Scott Derrickson is a believer.
The director of the new exorcism movie Deliver Us From Evil is convinced there’s something to the story of demon possession it portrays.
“What I do know,” he told Patheos when we talked by phone last week, “Is that I’ve never met anyone who hasn’t seen a ghost or know somebody credible who has seen a ghost or has a spirit story of some kind.”
This type of supernatural experience, as common as it may be claimed, is discounted by secular materialists and Christian culture alike. One side finds them laughably unlikely, even impossible. The other, distasteful, confusing, and potentially embarrassing, better to be left in the shadows.
But Derrickson uses his horror films to bring them out of the shadows and challenge each group.
“Chesterton said there’s a misconception that people who believe in miracles or the supernatural do so because there’s a religious disposition to believe. Not true. The opposite is true. People who unilaterally dismiss all of these millions of ghost stories, they dismiss them based on dogma.”
“The two monoliths on the American mind are religion and science… both of those giant behemoths are telling us that the same lie. ‘We have it all figured out. We know what the universe is like, we have a theory that is probably correct.’ They have the same need to broadcast this idea that the world is not so mysterious. I just don’t buy it from either perspective. It’s important to be intellectually honest enough to admit what we don’t know outweighs what we do know.”
Then, he says, the world becomes a much more magical place.
Like Derrickson’s 2005 hit, The Exorcism of Emily Rose, Deliver Us From Evil is based on the a story recounted by a person who unexpectedly encountered exorcism. It stars Eric Bana as Ralph Sarchie, a New York police officer who has seen it all, or so he thinks. But when he encounters a new kind of evil, he has to bring in help in the form of a priest. It opens Wednesday, July 2.Derrickson has spent a good deal of time thinking through the ramifications of evil and good. He freely quotes the likes of G.K. Chesterton and Flannery O’Connor. His philosophical thinking comes, he says, from his emergence from fundamentalist thinking.

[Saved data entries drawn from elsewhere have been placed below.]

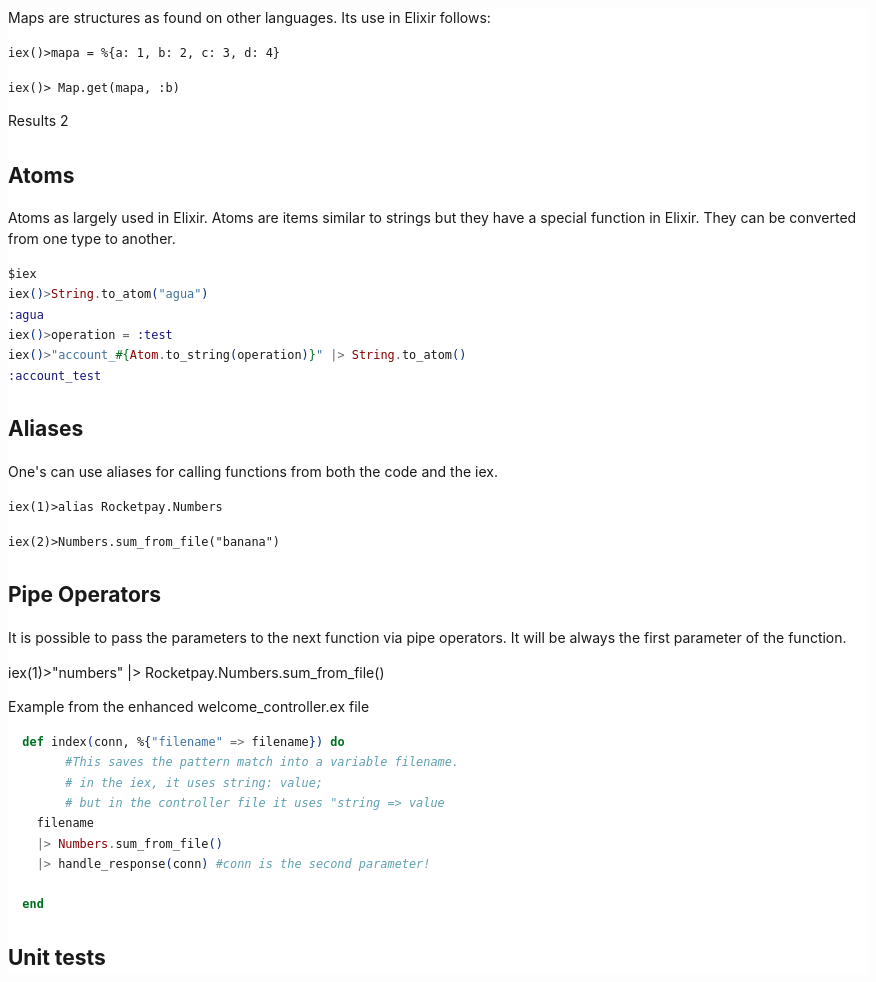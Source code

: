 Maps are structures as found on other languages. Its use in Elixir follows:

`iex()>mapa = %{a: 1, b: 2, c: 3, d: 4}`

`iex()> Map.get(mapa, :b)`

Results 2

## Atoms

Atoms as largely used in Elixir.
Atoms are items similar to strings but they have a special function in Elixir.
They can be converted from one type to another.

```elixir
$iex
iex()>String.to_atom("agua")
:agua
iex()>operation = :test
iex()>"account_#{Atom.to_string(operation)}" |> String.to_atom()
:account_test
```

## Aliases

One's can use aliases for calling functions from both the code and the iex.

`iex(1)>alias Rocketpay.Numbers`

`iex(2)>Numbers.sum_from_file("banana")`


## Pipe Operators

It is possible to pass the parameters to the next function via pipe operators. It will be always the first parameter of the function.

iex(1)>"numbers" |> Rocketpay.Numbers.sum_from_file()

Example from the enhanced welcome_controller.ex file

```elixir
  def index(conn, %{"filename" => filename}) do 
        #This saves the pattern match into a variable filename.
        # in the iex, it uses string: value;
        # but in the controller file it uses "string => value 
    filename
    |> Numbers.sum_from_file()
    |> handle_response(conn) #conn is the second parameter!

  end

```

## Unit tests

“It comes from my high school roots in Christian fundamentalism. You can’t spend your formative years in an environment like that and not break out of that violently. Once I got into my college years, my expansion was a violent one, and it sent my mind shooting out powerfully into the world of ideas. I want to know the truth, to think seriously about good and evil. I don’t want to live a lie.”
Derrickson earned his undergraduate degree at California Christian college Bioloa University, where he studied humanities and theology as well as communications. He went on to earn a M.A. in film production from the University of Southern California. His most successful films have been horror, although he did direct the 2008 remake of The Day the Earth Stood Still. He will get his second shot at a mainstream non-horror film. Marvel announced last week that they are tapping Derrickson to direct a Dr. Strange, a dark and quirky comic book character.
As is common in the more interesting film directors, Derrickson blends artistic skill with a quest to explore life’s questions. He doesn’t believe he has all the answers.
“I’m not afraid of the truth wherever it leads me. Not everybody is like that. Ideas matter so much. Everybody lives their philosophy, so we should pay attention to it.”